# Assignment 1

student: Thomas Reolon

repository: [github](https://github.com/thomasreolon/NLU_unitn)


## Assignment: Working with Dependency Graphs (Parses)

The objective of the assignment is to learn how to work with dependency graphs by defining functions.

Read [spaCy documentation on dependency parser](https://spacy.io/api/dependencyparser) to learn provided methods.

Define functions to:
- extract a path of dependency relations from the ROOT to a token
- extract subtree of a dependents given a token
- check if a given list of tokens (segment of a sentence) forms a subtree
- identify head of a span, given its tokens
- extract sentence subject, direct object and indirect object spans

**Setting up environment**

In [1]:
!python -m spacy download en_core_web_md | cat > hide_cell_output.txt

In [2]:
import spacy
import en_core_web_md

nlp = en_core_web_md.load()
#parser = nlp.get_pipe("parser") # component of nlp that create dep_graph

##### **1. extract a path of dependency relations from the ROOT to a token**

> get_path_from_root



In [3]:
def get_path_from_root(sentence:str):
  """returns a dict {token:list_of_dependencies} for every torken in the sentence"""
  doc = nlp(sentence)
  paths = {}
  for token in doc:
    tmp = token
    path = []
    while tmp != tmp.head:              # while we are not at root
      path.append(tmp.dep_)             # append dependency to path (a dependency is an arc in the graph)
      tmp = tmp.head                    # move to parent node
    path.append('ROOT')
    paths[token] = list(reversed(path)) # path starts from ROOT
  return paths

In [4]:
# small test

sentences = [
  'Mary was having breakfast two minutes ago.',
  'You can watch the movie while cooking',
  'I saw a man with a telescope.'
]


for sent in sentences:
  print('\n----------', sent, '----------')
  all_paths = get_path_from_root(sent)        # process sentence
  for tok, path in all_paths.items():
    print(f'token:{tok.text+" "*(10-len(tok))}: {path}')

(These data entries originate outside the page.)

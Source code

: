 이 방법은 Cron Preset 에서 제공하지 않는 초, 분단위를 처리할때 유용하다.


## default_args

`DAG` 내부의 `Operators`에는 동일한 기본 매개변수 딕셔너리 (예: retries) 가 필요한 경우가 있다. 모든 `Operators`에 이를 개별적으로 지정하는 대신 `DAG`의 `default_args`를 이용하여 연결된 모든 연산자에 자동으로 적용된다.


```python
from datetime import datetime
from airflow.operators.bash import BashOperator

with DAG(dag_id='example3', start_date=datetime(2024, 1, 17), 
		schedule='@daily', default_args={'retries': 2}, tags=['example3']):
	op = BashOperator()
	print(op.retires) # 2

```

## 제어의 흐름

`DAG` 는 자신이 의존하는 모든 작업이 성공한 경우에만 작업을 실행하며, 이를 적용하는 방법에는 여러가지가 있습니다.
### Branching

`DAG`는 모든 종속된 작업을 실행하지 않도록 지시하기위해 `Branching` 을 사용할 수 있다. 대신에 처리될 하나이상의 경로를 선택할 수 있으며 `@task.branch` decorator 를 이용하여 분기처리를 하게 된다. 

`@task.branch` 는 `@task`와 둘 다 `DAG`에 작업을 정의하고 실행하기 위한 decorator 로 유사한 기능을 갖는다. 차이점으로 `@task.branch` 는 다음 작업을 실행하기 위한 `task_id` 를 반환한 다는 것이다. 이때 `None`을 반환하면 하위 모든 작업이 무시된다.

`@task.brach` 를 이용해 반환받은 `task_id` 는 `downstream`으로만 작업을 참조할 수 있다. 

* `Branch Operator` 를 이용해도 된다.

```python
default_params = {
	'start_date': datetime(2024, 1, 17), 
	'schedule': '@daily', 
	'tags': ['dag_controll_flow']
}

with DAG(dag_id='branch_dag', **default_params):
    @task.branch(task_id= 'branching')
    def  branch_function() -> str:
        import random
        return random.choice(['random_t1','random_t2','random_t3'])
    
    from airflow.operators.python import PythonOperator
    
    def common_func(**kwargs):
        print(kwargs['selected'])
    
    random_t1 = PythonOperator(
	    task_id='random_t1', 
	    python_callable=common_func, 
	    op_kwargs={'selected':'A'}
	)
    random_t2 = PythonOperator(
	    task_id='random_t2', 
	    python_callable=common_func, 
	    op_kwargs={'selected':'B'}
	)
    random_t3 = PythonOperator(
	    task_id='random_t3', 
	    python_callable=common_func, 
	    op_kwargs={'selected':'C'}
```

---------- Mary was having breakfast two minutes ago. ----------
token:Mary      : ['ROOT', 'nsubj']
token:was       : ['ROOT', 'aux']
token:having    : ['ROOT']
token:breakfast : ['ROOT', 'dobj']
token:two       : ['ROOT', 'advmod', 'npadvmod', 'nummod']
token:minutes   : ['ROOT', 'advmod', 'npadvmod']
token:ago       : ['ROOT', 'advmod']
token:.         : ['ROOT', 'punct']

---------- You can watch the movie while cooking ----------
token:You       : ['ROOT', 'nsubj']
token:can       : ['ROOT', 'aux']
token:watch     : ['ROOT']
token:the       : ['ROOT', 'dobj', 'det']
token:movie     : ['ROOT', 'dobj']
token:while     : ['ROOT', 'advcl', 'mark']
token:cooking   : ['ROOT', 'advcl']

---------- I saw a man with a telescope. ----------
token:I         : ['ROOT', 'nsubj']
token:saw       : ['ROOT']
token:a         : ['ROOT', 'dobj', 'det']
token:man       : ['ROOT', 'dobj']
token:with      : ['ROOT', 'dobj', 'prep']
token:a         : ['ROOT', 'dobj', 'prep', 'pobj', 'det']
token:telesc

##### **2. extract subtree of a dependents given a token**

> get_subtree

In [5]:
def get_subtree(sentence:str):
  """returns a dict {token:subtree(token)} for every token in the sentence"""
  doc = nlp(sentence)
  subtrees = {}
  for token in doc:
    subtrees[token] = [t.text for t in token.subtree] # iterate through subtree generator and extract tokens
  return subtrees

In [6]:
# small test

for sent in sentences:
  print('\n----------', sent, '----------')
  subtrees = get_subtree(sent)
  for tok, st in subtrees.items():
    print(f'token:{tok.text+" "*(10-len(tok))} subtree: {st}')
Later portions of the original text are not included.